Nel settembre del 1870 fu tra i primi ad entrare in Roma precedendo le truppe del gen. Cadorna. In quei convulsi giorni di transizione collaborò con Mattia Montecchi nel tentativo di assicurare alla popolazione il diritto d'una scelta democratica; fu tra gli organizzatori di quel comizio al Colosseo del 22 settembre da cui uscì eletta una giunta di governo (di cui egli era membro): il tentativo fu spazzato via dal governo di Firenze che provvide alla diretta nomina di una giunta. Eletto consigliere, rimase fino al 1877 nel Consiglio comunale, operando marginalmente per la requisizione dei beni ecclesiastici, per il riordinamento delle collezioni artistiche capitoline, per l'assistenza alla popolazione immiserita. Abbandonò poi ogni attività politica.

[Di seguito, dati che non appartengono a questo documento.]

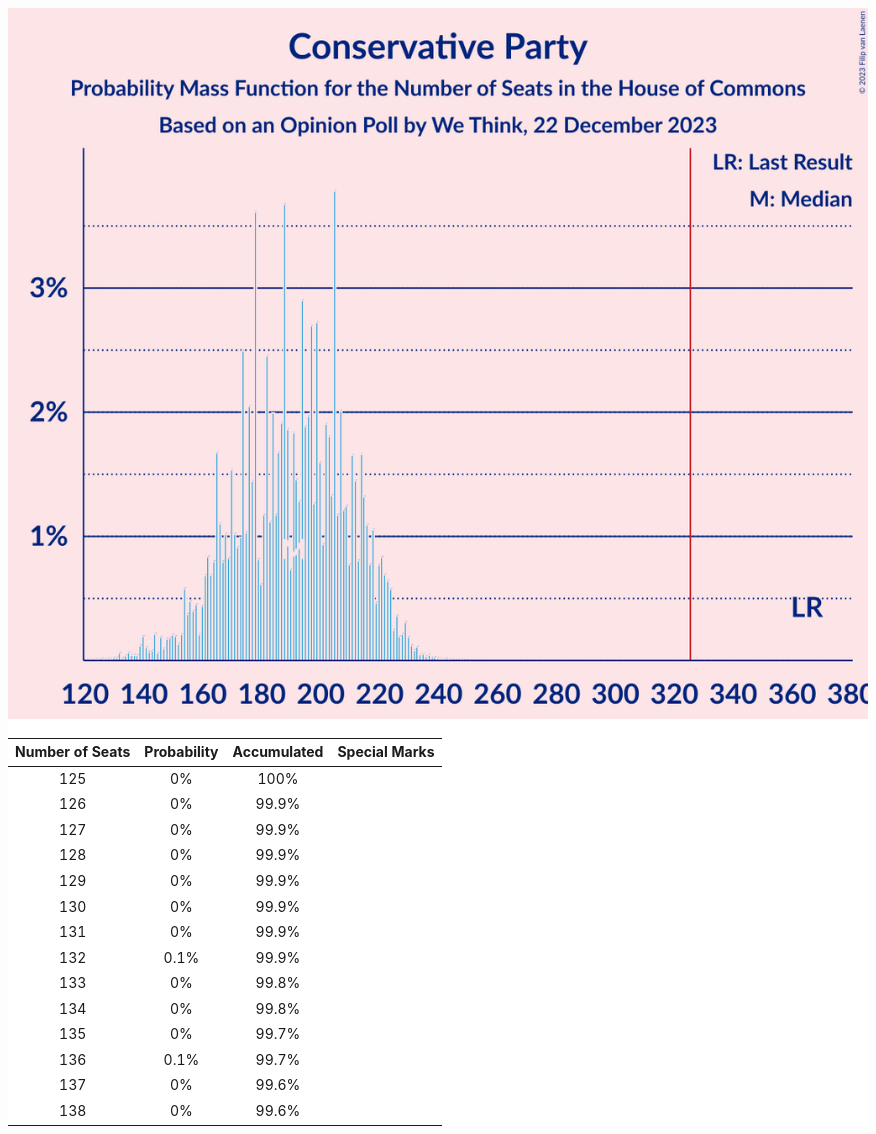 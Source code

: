 ![Graph with seats probability mass function not yet produced](2023-12-22-WeThink-seats-pmf-conservativeparty.png "Seats Probability Mass Function")

| Number of Seats | Probability | Accumulated | Special Marks |
|:---------------:|:-----------:|:-----------:|:-------------:|
| 125 | 0% | 100% |  |
| 126 | 0% | 99.9% |  |
| 127 | 0% | 99.9% |  |
| 128 | 0% | 99.9% |  |
| 129 | 0% | 99.9% |  |
| 130 | 0% | 99.9% |  |
| 131 | 0% | 99.9% |  |
| 132 | 0.1% | 99.9% |  |
| 133 | 0% | 99.8% |  |
| 134 | 0% | 99.8% |  |
| 135 | 0% | 99.7% |  |
| 136 | 0.1% | 99.7% |  |
| 137 | 0% | 99.6% |  |
| 138 | 0% | 99.6% |  |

Nel 1876 fondò il Golden Club per promuovere lo studio diretto della natura, iniziativa suggerita forse dall'associazione, consimile negli intenti, istituita a Roma dal pittore inglese W. Crane per dipingere dal vero la Campagna romana. A partire dagli anni '80 tenne più stretti i rapporti con gli amici inglesi e con il loro aiuto organizzò alla Fine Arts Society di Londra, nel 1882, una personale con sessantasei opere, eseguite dopo il 1850. Nel 1886 organizzò a Roma una esposizione presentando tutte quelle forze, vecchie e nuove, unite negli stessi intenti di rinnovamento, ora e sempre più vicine alle contemporanee correnti letterarie e figurative dell'estetismo. Il gruppo, che comprendeva O. Carlandi, V. Cabianca, A. Morani, A. Ricci, G. Cellini, fu chiamato "In Arte Libertas". Si organizzarono mostre annuali fino al 1902, presentando artisti italiani insieme con artisti stranieri, in particolare inglesi e francesi. Nell'inverno 1892-93 Costa iniziò a dettare i suoi ricordi alla figlia, Giorgia Guerrazzi Costa, la quale li conservò in parecchi quaderni e ne curò la pubblicazione a Firenze, nel 1927, con il titolo Quel che vidi e quel che intesi.